To Alexander Hamilton

Philadelphia 28th Novr 1795

My dear Sir,

If indisposition, or business of a pressing nature, should have prevented your looking into, and making a digest of the papers I sent you on the 16th Inst. I pray you to return them to me by the first Post after this letter is received.1

The meeting of Congress is near at hand—and there is good reason to expect a punctual attendance of the members. I should be extremely unwilling therefore to be unprepared for this event; and shall endeavor to work the materials (no copy of which I have by me) into the best form I am able so soon as I get them, if it is yet to do.

You omitted in your last, to enclose the letters of Mr Fayette, his tutor and Mr Cabot, to me, and the copy of mine to the latter.2 I beg they may accompany the other papers. I am always & Affectionately Yours

Go: Washington

P.S. I had written the foregoing letter, to go by young Mr Jay,3 this morning, but he having postponed his journey; I now add, that your letter of the 26th came to me by the Mail of today, without the papers, or any mention thereof; which (as I requested, if you could possibly make it convenient, to let me have them by the 24th) has given me a good deal of alarm, lest they should have been entrusted to a private hand who may be dilatory—or, may have met with some other mischance on the way.
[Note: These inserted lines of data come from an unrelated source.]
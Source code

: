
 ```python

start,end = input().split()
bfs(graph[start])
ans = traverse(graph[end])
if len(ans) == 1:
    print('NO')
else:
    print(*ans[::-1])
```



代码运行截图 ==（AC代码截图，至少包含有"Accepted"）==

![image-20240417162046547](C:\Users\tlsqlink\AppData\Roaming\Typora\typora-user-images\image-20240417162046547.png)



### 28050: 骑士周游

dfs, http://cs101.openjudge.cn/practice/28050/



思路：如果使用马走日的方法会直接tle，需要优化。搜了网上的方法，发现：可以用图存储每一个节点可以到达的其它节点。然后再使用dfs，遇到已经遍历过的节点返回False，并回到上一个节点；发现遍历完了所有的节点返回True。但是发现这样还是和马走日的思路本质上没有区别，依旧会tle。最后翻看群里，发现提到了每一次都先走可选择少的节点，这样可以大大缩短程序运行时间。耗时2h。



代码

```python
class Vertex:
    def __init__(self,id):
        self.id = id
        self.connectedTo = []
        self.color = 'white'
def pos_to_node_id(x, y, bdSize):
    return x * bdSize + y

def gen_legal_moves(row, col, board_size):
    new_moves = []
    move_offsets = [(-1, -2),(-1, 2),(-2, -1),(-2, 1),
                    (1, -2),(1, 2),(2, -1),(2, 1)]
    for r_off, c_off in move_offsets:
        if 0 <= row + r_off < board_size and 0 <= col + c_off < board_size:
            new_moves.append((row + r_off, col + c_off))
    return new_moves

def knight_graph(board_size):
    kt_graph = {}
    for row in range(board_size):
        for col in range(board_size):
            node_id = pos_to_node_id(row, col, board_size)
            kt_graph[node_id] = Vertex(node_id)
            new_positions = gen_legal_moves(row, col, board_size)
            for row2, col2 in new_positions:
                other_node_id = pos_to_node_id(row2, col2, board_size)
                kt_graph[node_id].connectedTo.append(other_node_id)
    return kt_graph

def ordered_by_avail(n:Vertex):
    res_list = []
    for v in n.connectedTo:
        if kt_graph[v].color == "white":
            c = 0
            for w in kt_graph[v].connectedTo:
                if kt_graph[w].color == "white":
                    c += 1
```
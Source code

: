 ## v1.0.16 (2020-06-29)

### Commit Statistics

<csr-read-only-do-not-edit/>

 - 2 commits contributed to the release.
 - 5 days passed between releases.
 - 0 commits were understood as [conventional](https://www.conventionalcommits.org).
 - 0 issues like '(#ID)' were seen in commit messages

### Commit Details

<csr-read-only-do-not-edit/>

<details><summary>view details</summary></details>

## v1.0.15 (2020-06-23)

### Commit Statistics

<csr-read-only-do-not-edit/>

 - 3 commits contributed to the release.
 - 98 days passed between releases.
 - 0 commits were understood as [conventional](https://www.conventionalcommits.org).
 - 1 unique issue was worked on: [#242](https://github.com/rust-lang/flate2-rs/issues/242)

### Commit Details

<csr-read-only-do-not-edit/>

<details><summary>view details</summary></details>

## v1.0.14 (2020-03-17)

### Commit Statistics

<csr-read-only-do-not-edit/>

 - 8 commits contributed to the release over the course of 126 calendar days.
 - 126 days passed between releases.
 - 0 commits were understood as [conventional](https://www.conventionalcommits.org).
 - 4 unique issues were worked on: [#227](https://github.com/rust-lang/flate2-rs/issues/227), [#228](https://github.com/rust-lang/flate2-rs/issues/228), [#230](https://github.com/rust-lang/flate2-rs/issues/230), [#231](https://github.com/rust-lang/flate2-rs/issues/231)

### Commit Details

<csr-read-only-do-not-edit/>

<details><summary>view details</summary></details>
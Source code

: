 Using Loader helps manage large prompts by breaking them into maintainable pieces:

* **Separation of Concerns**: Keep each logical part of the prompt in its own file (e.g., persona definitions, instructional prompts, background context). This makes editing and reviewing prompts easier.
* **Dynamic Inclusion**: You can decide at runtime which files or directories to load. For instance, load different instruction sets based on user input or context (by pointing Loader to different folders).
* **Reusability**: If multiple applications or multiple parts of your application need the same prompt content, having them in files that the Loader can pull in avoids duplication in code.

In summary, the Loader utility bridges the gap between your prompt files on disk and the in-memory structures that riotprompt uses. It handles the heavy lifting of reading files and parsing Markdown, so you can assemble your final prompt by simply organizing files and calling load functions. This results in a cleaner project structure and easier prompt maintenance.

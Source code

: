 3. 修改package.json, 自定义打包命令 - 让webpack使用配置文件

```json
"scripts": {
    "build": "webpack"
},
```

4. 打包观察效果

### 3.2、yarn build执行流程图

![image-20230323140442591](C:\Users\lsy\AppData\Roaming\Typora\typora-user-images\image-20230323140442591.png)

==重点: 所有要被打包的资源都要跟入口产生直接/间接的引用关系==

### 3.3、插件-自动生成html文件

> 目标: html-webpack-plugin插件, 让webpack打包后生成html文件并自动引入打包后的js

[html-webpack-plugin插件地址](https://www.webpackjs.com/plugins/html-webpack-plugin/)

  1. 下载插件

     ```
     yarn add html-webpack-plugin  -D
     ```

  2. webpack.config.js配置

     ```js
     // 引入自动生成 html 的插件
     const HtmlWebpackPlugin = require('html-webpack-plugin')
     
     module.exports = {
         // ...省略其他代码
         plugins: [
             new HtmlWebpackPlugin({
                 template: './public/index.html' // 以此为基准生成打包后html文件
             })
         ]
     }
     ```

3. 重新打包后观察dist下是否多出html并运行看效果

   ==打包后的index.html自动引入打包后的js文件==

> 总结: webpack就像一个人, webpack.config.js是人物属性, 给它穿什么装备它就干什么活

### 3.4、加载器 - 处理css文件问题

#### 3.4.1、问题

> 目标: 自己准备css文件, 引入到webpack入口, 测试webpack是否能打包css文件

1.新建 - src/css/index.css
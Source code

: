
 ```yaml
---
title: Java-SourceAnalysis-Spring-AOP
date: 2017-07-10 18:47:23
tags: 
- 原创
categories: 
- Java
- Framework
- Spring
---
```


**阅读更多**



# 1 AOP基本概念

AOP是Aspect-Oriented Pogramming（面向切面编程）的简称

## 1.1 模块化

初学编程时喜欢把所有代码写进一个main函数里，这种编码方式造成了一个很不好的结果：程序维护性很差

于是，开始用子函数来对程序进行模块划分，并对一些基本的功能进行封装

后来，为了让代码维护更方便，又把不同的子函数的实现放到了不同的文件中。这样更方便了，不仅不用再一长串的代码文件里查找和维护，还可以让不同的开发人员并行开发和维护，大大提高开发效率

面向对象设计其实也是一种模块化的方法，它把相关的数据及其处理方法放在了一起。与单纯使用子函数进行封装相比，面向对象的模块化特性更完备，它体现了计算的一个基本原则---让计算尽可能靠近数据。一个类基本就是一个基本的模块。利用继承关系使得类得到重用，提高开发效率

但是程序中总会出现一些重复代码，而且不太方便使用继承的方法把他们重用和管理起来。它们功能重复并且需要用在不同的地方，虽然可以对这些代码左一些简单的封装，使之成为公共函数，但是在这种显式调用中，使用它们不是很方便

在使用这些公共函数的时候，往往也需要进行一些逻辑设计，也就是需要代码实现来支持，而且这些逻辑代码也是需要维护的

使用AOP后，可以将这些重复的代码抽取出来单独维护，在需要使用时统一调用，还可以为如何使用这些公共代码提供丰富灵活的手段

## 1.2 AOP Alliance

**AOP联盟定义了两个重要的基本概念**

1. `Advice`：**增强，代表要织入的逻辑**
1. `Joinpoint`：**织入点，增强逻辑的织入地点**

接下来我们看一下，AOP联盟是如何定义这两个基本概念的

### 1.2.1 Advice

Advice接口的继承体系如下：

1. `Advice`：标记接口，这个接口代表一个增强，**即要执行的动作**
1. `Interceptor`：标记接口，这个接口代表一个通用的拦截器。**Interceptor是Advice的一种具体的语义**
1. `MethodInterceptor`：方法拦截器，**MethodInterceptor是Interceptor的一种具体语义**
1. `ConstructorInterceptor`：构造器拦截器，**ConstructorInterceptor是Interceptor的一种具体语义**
Did my letter to young Fayette (under cover to you) get to hand in time to be presented to him, at the interview you had with him?4 My desire of seeing, and assuring him from my own mouth, of my fixed determination to be his friend & supporter, is such, that I hardly know how to reconcile to my feeling, the denial of permitting him to come hither for a few moments to receive it. But supposing that whatsoever you decide on will be for the best, I shall acquiesce therein. yrs

G:W.

ALS, DLC: Alexander Hamilton Papers.

1A draft for GW’s speech to Congress is in DLC: Alexander Hamilton Papers. Because it closely resembles the speech as given, Hamilton presumably sent a version of the draft to GW.

2GW is referring to Hamilton’s letter to him of 19 Nov. and asking Hamilton to return the documents that GW had sent with his letter of 29 Oct.: George Washington Motier Lafayette to GW, 31 Aug.; Felix Frestel to GW, 31 Aug.; GW to George Cabot, 7 Sept.; and Cabot to GW, 16 September.

3Peter Augustus Jay (1776–1843) was the eldest son of John Jay. Having served as a secretary for his father during the Jay Treaty negotiations, he was at Philadelphia at this time to settle the accounts of the mission (Memorials of Peter A. Jay Compiled for his Descendants By his Great-grandson John Jay [New York, 1905], 32–33).

4GW is referring to his letter to Lafayette of 22 Nov., which he had enclosed with his letter to Hamilton of 23 November.